Partager l'article ! "Kiki de Montparnasse" : une virée délurée dans l'entre deux-guerres.: Pet ...
Petit focus sur une BD de type biographique qui m’a vraiment séduite par son thème et son traitement vif et représentatif d'une époque.
L’histoire en quelques mots :
Alice Prin, vous connaissez ?
Cette muse et artiste, née au début du siècle dernier, restera plutôt connue sous le surnom de « Kiki ».

"Jeune femme au vase" Alice Prin dite "Kiki de Montparnasse", photo originale de
Julian Mandel (1872-1935), wikimedia commons, domaine public.
Parvenant à surmonter une enfance difficile qui aurait du la précipiter dans une vie miséreuse, elle devient
la muse des artistes qui hantaient le quartier de Montparnasse pendant l’entre deux-guerres.

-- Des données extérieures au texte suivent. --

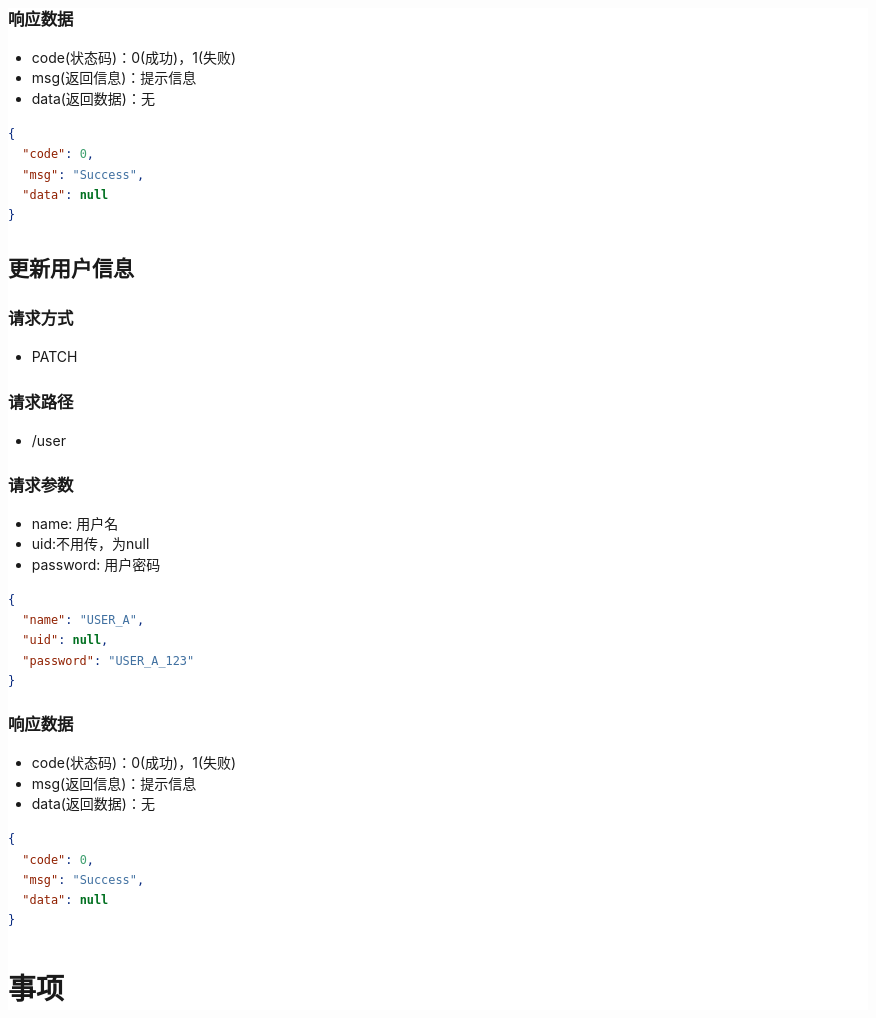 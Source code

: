 ### 响应数据

* code(状态码)：0(成功)，1(失败)
* msg(返回信息)：提示信息
* data(返回数据)：无

```json
{
  "code": 0,
  "msg": "Success",
  "data": null
}
```

## 更新用户信息

### 请求方式

* PATCH

### 请求路径

* /user

### 请求参数

* name: 用户名
* uid:不用传，为null
* password: 用户密码

```json
{
  "name": "USER_A",
  "uid": null,
  "password": "USER_A_123"
}
```

### 响应数据

* code(状态码)：0(成功)，1(失败)
* msg(返回信息)：提示信息
* data(返回数据)：无

```json
{
  "code": 0,
  "msg": "Success",
  "data": null
}
```

# 事项
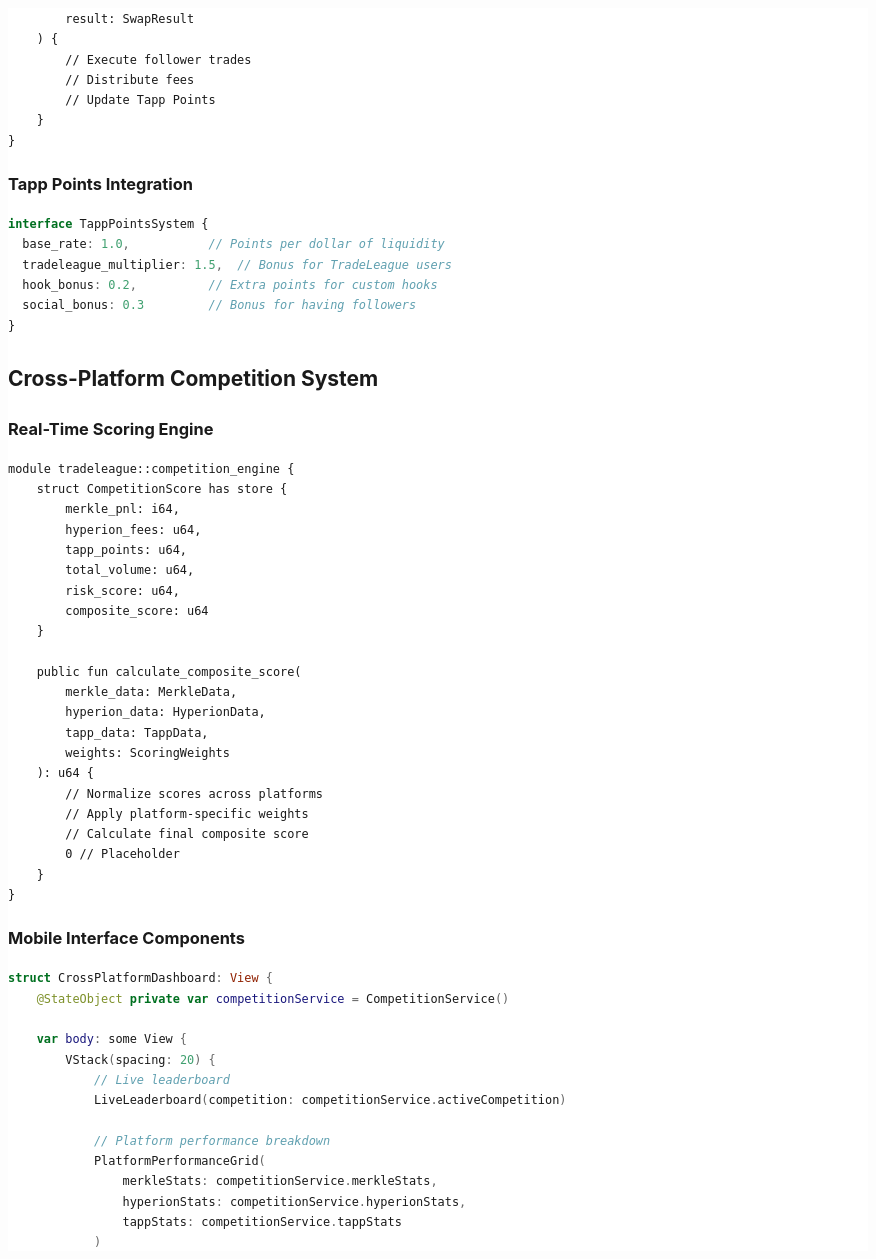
 ```move
        result: SwapResult
    ) {
        // Execute follower trades
        // Distribute fees
        // Update Tapp Points
    }
}
```

### Tapp Points Integration
```typescript
interface TappPointsSystem {
  base_rate: 1.0,           // Points per dollar of liquidity
  tradeleague_multiplier: 1.5,  // Bonus for TradeLeague users
  hook_bonus: 0.2,          // Extra points for custom hooks
  social_bonus: 0.3         // Bonus for having followers
}
```

## Cross-Platform Competition System

### Real-Time Scoring Engine
```move
module tradeleague::competition_engine {
    struct CompetitionScore has store {
        merkle_pnl: i64,
        hyperion_fees: u64,
        tapp_points: u64,
        total_volume: u64,
        risk_score: u64,
        composite_score: u64
    }
    
    public fun calculate_composite_score(
        merkle_data: MerkleData,
        hyperion_data: HyperionData,
        tapp_data: TappData,
        weights: ScoringWeights
    ): u64 {
        // Normalize scores across platforms
        // Apply platform-specific weights
        // Calculate final composite score
        0 // Placeholder
    }
}
```

### Mobile Interface Components
```swift
struct CrossPlatformDashboard: View {
    @StateObject private var competitionService = CompetitionService()
    
    var body: some View {
        VStack(spacing: 20) {
            // Live leaderboard
            LiveLeaderboard(competition: competitionService.activeCompetition)
            
            // Platform performance breakdown
            PlatformPerformanceGrid(
                merkleStats: competitionService.merkleStats,
                hyperionStats: competitionService.hyperionStats,
                tappStats: competitionService.tappStats
            )
```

Modèle et compagne de plusieurs grandes figures picturales, Kiki s’illustre aussi dans la chanson, les numéros de cabaret, l’écriture et la peinture.
Au-delà de l’image de l’artiste d’avant-garde, cette BD biographique s’attache à démontrer combien Kiki fut une femme éprise de liberté, émancipée et maîtresse de ses choix, une « femme moderne » avant l’heure.
Au fil des pages et des aventures de Kiki, nous partons à la rencontre de Man Ray, Utrillo, Cocteau, Foujita, Léger, Breton, Hemingway, Picasso, Desnos et de tant d’autres grandes figures de cette époque foisonnante de créativité, de talents mais aussi d’excès.
Kiki s’enfoncera d’ailleurs dans le côté sombre de cette vie de bohème, s’abimant dans l’alcool et la drogue, jusqu’au point final de sa vie, seule et dévastée, à 53 ans.
Les auteurs : Catel Muller, illustratrice et José-Louis Bocquet, auteur.
La première compte à son actif l’illustration d’une cinquantaine d’album jeunesse et plusieurs bd publiées chez Casterman.
En 2005, elle obtient le prix du public d’Angoulême pour « Le sang des Valentines », cosigné avec De Metter.
Le second est auteur de 8 romans tous publiés, de 3 monographies d’artistes et d’une dizaine de bd cosignés avec différents illustrateurs.
Et donc ?
Cette biographie prenante restitue l’atmosphère de l’époque et replace les peintres dans leur quotidien et leur courant d’appartenance.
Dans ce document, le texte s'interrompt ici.